We integrated the foundation model into the Recursion OS platform to seamlessly produce embeddings from new wet-lab experiments. We also collaborated with the map building teams to generate maps of biology and chemistry using foundation model embeddings inferred from all previously executed experiment images.
Summary
It took a combination of large amounts of proprietary data and compute, as well as the right MLOps tooling and people for Recursion to build our first phenomics foundation model.

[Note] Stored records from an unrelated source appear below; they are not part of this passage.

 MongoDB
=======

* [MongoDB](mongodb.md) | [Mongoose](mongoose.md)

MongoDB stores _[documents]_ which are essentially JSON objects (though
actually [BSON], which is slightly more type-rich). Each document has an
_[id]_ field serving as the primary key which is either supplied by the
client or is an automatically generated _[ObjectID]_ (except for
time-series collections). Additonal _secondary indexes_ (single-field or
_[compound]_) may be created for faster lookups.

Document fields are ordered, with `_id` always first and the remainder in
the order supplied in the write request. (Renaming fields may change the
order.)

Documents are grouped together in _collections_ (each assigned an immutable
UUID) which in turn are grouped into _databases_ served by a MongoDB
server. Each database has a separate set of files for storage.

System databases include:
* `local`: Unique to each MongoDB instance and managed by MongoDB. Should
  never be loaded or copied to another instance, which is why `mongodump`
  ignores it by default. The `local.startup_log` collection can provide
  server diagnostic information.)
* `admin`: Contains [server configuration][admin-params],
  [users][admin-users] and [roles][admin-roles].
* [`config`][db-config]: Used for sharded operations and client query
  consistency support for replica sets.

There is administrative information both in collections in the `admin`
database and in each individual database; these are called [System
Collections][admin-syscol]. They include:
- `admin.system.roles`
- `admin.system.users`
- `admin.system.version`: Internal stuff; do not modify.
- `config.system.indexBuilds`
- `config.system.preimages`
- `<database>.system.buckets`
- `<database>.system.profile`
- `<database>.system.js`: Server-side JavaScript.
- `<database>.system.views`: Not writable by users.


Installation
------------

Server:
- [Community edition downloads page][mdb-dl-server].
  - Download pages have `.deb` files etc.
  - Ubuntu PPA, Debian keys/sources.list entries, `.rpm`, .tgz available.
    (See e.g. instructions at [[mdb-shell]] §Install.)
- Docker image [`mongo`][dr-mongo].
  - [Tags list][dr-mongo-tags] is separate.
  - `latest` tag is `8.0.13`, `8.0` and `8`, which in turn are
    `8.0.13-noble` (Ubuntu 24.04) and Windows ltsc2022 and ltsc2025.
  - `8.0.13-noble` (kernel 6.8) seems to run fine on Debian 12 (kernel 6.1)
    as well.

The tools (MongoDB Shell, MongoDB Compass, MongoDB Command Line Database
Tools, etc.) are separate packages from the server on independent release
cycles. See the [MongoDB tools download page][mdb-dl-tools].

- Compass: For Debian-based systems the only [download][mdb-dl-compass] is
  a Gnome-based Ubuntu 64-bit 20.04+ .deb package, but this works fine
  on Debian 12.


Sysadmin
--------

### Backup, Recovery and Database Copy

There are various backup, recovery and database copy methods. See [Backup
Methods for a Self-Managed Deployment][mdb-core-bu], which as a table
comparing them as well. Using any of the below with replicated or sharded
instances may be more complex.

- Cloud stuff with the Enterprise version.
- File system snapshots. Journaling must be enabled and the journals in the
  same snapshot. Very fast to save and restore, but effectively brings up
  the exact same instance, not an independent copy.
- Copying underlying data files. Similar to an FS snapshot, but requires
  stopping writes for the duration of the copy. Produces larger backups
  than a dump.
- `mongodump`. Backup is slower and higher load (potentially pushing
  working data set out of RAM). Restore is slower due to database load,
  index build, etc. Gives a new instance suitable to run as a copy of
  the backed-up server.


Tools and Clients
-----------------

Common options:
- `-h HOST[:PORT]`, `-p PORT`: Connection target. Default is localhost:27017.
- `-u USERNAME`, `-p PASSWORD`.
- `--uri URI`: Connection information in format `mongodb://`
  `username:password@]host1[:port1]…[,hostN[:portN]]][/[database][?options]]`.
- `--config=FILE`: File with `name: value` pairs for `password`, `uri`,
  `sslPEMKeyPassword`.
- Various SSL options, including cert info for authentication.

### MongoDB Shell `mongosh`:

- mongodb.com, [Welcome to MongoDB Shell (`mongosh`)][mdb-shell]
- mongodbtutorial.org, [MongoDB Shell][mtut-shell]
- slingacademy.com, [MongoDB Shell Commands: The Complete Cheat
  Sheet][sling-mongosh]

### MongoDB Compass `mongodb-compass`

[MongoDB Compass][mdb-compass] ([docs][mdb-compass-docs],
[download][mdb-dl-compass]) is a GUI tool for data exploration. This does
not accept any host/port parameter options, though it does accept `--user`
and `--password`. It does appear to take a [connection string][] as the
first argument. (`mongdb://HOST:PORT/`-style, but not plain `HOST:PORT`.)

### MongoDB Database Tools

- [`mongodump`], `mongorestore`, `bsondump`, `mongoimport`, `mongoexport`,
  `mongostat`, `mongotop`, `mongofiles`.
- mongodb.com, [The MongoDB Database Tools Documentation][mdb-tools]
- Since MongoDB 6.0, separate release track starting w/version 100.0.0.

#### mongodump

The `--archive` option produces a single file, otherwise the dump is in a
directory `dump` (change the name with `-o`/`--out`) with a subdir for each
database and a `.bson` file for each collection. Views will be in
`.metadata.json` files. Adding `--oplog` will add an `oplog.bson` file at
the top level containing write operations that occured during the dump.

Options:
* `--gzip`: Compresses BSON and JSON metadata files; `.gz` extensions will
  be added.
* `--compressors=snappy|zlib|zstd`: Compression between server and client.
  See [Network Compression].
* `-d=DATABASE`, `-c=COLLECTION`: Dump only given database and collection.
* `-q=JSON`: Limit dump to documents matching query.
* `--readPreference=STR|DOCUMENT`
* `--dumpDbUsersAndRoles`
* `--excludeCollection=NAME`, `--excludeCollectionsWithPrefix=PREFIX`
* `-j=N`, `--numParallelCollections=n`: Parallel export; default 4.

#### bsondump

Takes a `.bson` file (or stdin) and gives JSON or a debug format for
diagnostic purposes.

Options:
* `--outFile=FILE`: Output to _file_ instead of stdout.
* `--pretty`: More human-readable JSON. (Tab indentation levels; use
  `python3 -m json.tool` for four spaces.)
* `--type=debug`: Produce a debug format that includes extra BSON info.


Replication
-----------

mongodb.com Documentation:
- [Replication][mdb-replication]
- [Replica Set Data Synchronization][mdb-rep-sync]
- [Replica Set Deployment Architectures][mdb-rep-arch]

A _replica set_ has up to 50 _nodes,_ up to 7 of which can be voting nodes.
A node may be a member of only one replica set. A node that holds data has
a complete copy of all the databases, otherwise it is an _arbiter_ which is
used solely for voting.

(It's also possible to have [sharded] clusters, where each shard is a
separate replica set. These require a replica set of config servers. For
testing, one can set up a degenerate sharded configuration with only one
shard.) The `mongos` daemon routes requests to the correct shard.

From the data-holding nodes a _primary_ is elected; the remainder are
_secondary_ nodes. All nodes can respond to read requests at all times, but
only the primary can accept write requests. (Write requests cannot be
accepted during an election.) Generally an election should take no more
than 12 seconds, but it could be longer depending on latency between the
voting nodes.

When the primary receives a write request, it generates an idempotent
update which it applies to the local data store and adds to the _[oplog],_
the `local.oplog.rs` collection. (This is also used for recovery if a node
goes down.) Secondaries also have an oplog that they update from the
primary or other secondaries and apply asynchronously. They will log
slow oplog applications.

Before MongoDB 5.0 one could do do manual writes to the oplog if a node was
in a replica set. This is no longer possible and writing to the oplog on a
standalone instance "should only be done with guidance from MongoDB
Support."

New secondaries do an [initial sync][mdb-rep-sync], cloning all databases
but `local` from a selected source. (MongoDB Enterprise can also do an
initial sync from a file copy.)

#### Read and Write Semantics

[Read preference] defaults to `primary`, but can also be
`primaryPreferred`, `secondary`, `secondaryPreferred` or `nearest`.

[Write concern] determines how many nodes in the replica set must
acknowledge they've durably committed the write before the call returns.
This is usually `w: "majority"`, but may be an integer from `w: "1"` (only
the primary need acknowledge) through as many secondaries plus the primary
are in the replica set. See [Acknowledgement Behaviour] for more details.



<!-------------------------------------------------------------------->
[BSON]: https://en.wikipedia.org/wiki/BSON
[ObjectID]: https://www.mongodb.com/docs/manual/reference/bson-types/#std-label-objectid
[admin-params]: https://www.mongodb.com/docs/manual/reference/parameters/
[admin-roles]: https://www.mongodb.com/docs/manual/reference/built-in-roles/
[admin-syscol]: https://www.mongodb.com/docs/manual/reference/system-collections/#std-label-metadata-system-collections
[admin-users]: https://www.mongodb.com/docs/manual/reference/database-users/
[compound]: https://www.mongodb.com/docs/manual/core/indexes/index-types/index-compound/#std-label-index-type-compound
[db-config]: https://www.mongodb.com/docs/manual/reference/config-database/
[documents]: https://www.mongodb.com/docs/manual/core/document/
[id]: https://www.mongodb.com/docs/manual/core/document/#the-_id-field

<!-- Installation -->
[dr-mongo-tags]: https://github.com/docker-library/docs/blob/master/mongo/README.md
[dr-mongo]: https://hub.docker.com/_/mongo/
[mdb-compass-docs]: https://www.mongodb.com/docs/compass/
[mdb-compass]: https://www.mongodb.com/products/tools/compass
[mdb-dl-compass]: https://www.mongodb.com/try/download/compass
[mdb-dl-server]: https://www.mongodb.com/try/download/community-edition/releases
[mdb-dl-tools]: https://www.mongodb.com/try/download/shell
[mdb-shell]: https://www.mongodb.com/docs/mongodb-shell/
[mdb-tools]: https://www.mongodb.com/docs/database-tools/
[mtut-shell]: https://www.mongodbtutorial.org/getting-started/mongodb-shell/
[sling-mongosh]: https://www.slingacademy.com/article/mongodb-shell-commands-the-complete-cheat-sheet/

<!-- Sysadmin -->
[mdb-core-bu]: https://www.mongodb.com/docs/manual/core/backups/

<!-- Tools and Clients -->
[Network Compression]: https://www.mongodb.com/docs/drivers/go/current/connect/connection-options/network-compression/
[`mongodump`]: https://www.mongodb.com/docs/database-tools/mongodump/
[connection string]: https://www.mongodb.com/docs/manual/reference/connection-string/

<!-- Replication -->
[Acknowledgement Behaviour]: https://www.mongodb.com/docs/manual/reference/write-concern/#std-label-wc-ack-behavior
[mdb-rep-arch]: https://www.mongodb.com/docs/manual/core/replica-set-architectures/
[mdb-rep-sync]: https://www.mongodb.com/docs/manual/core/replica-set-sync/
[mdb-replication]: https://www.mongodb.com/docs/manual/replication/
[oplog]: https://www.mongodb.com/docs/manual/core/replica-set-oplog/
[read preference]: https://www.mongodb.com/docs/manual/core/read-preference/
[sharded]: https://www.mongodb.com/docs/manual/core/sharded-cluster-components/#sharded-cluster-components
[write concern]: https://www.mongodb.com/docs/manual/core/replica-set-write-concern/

Recursion’s culture of open communication and minimal silos contributed to fast-paced project delivery that had a massive impact on our ability to better decode biology to radically improve lives.
Appendix
- Experimental batches: A group of experimental plates that are processed together at the same time using identical reagents with the exception of perturbations
- Phenomics: analyze billions of images of human cells that have been systematically modified by various genetic or chemical factors and study observable traits that result from expression of a cell’s genes and their interaction with the cell’s environment after modifications
- Perturbation: a set of reagents or conditions applied to cells in well in the experiment plates Recursion uses to run wet lab experiments
- siRNA: short interfering RNA. Used to regulate or silence specific genes
1 A Cell Painting dataset with 125,510 images of 4 human cell types under 1,108 different siRNA perturbations across 51 experimental batches at NeurIPS 2019.
2 A publicly-available proprietary Cell Painting dataset containing over 2.2 million images of HUVEC cells under 17,063 CRISPR knockouts or 1,674 compounds across 180 experimental batches.